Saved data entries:

+++++

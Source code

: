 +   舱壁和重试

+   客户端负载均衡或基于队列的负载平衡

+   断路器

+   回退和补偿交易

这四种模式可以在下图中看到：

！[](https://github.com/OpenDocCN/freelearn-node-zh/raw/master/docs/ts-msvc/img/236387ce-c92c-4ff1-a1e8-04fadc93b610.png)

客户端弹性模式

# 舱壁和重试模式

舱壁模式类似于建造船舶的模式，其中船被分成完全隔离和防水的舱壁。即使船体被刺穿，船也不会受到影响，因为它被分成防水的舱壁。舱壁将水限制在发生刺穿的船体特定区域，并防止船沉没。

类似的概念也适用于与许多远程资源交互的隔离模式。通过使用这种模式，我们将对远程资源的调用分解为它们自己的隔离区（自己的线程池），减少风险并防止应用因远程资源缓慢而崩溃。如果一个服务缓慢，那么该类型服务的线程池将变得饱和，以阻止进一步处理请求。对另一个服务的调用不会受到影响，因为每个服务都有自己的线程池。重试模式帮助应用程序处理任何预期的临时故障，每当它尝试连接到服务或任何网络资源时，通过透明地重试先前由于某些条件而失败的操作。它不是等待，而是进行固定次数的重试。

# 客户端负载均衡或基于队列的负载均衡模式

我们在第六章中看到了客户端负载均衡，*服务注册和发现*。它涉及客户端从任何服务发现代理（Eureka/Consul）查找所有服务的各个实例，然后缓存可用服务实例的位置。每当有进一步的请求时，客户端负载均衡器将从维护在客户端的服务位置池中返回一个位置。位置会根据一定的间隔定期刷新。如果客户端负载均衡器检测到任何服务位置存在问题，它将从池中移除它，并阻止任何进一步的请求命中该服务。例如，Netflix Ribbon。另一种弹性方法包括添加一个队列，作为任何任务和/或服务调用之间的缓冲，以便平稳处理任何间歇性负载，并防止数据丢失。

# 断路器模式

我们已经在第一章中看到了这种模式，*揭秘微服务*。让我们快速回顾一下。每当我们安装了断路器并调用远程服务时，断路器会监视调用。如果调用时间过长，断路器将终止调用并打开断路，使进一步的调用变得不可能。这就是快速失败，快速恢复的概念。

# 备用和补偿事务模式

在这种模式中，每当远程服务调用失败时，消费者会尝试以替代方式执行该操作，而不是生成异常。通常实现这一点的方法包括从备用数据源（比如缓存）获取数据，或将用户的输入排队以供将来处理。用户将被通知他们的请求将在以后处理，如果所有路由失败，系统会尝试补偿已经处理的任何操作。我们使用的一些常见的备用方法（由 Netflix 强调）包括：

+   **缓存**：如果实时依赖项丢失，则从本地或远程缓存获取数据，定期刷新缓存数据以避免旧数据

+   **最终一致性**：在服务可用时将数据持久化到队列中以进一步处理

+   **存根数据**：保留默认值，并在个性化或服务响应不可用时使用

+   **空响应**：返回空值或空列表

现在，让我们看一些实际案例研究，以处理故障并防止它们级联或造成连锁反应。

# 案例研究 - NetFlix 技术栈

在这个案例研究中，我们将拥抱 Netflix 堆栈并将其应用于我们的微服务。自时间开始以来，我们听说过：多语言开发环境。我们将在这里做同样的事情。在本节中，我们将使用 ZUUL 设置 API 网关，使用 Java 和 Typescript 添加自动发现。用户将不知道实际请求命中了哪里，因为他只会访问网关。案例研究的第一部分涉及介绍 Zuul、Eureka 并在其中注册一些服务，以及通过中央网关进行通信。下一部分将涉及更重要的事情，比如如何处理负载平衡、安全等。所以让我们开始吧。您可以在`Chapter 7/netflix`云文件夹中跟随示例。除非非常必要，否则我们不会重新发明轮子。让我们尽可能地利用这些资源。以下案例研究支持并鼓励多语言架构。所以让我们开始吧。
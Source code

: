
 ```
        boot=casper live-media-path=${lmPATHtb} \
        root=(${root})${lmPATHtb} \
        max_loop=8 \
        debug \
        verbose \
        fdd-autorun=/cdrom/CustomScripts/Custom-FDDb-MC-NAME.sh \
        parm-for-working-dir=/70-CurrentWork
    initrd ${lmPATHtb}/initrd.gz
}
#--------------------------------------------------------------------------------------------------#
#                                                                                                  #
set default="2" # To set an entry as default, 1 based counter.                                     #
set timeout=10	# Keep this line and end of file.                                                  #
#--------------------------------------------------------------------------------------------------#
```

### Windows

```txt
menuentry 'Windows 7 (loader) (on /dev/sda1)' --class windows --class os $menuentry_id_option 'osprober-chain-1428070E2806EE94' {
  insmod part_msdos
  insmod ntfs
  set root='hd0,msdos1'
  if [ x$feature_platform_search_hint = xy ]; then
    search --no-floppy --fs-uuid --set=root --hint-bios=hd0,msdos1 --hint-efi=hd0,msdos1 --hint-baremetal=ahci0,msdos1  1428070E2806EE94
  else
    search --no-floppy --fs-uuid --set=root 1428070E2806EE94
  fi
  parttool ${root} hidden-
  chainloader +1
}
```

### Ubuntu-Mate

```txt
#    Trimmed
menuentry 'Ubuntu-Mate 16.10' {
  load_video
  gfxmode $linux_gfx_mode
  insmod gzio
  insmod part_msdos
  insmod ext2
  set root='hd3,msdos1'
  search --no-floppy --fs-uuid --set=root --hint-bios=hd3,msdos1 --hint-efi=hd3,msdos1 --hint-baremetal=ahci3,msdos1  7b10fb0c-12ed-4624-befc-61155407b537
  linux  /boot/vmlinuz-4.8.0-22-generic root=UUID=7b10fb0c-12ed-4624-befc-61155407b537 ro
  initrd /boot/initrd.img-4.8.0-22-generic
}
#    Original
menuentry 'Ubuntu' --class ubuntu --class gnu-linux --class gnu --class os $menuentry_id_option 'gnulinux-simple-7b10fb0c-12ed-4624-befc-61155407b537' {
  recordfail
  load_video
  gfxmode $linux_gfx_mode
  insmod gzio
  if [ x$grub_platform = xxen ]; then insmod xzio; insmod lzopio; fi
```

+++++

What you have to do: Throughout the data above, find each line that includes the string "Mate"; state only how many there are.

Answer box: 2